The scarcity of pure sources of randomness stems from a beautiful coincidence: random phenomena and their study may well be the area of mathematics most closely related to physical phenomena. Without relying on physical systems, it is impossible to generate randomness by purely mathematical processes: **we need a source of uncertainty coming from some natural process for, once processed, feeding the mathematical algorithms that make use of it**.

However, although it is indeed not possible to generate randomness by mathematical processes, there is a long history of attempts to develop algorithms that, while not random in principle, do try to mimic (and in some cases very convincingly) natural sources of randomness. These algorithms, generally known as “pseudo-random number generators,” try to reproduce some of the characteristics of real random numbers, which are:

- They are unbiased generators: none of the possible outcomes coming from the generator occurs with higher probability than another; thus, there are no “privileged” or “punished” results, being impossible to have, from the beginning, any information that could help us to predict the outcome of the generator.
- They are uncorrelated generators: the relationship between the result of a generator and any of the previous results it has emitted is non-existent. Thus, knowing the entire history of the generator’s behavior does not give any information about future results since these are independent of each other.

Fulfilling this last property is absolutely impossible for a pseudo-generator, given that its results are produced from an algorithmic process that is affected by its previous history and will affect future results. Thus, given a sufficiently long sequence of random numbers from a pseudo-generator, one could, in theory, reverse the random number generation process. Therefore, this would compromise the (apparent) unpredictability of the pseudo-generator.

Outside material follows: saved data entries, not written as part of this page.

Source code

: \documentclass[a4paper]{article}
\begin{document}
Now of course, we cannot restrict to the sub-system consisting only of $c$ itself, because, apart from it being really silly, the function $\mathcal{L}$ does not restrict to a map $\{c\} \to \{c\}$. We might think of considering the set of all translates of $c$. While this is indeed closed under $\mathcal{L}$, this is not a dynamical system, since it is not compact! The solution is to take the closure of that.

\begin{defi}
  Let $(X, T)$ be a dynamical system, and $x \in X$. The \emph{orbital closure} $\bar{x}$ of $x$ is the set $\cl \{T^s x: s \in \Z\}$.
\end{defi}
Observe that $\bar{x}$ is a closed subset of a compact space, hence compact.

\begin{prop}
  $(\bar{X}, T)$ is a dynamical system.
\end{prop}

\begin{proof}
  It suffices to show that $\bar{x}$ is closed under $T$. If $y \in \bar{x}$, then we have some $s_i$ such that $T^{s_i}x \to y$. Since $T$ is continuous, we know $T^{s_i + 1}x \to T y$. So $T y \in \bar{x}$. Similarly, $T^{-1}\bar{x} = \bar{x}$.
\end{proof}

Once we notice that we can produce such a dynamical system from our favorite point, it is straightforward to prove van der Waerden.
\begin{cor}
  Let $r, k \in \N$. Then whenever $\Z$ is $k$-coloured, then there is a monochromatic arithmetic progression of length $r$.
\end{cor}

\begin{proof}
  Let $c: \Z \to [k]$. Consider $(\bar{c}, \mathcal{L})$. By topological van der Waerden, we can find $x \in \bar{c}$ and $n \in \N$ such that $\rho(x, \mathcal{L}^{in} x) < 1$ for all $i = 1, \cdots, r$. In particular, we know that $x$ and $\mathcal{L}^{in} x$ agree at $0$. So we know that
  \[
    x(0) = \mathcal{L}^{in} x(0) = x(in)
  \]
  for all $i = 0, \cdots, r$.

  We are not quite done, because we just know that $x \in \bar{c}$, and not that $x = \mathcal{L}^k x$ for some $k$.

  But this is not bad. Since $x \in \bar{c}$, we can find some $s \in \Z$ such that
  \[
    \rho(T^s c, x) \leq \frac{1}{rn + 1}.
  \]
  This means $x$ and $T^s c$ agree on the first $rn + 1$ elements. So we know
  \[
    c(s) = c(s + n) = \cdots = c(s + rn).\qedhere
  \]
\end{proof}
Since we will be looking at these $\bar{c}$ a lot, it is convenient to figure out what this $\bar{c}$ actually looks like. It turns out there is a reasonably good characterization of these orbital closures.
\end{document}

To avoid using inadequate pseudo-random number generators, these are generally studied from two different perspectives, mainly related to this hypothesis of uncorrelation and independence:

- From a statistical perspective,
**the correlation between the numbers sequentially generated by a PRNG is mathematically explored using extensive randomness suites**. These suites generally explore different types of correlations between the numbers and discard as “low quality” those PRNGs that show behaviors in some of these correlation metrics that are very different from those that a purely random source would theoretically show. Suites of this type are developed and supported by institutions such as NIST (United States) or the University of Montreal (Canada) - From a computational perspective, we explore the number of operations necessary to, once a sequence generated by the pseudo-generator is known, invert its generation algorithm and determine the execution point of the algorithm. From this point on,
**all the results of this pseudo-generator would lose all the (apparent) unpredictability they have. This parameter is generally referred to as the “computational complexity” of a generator**.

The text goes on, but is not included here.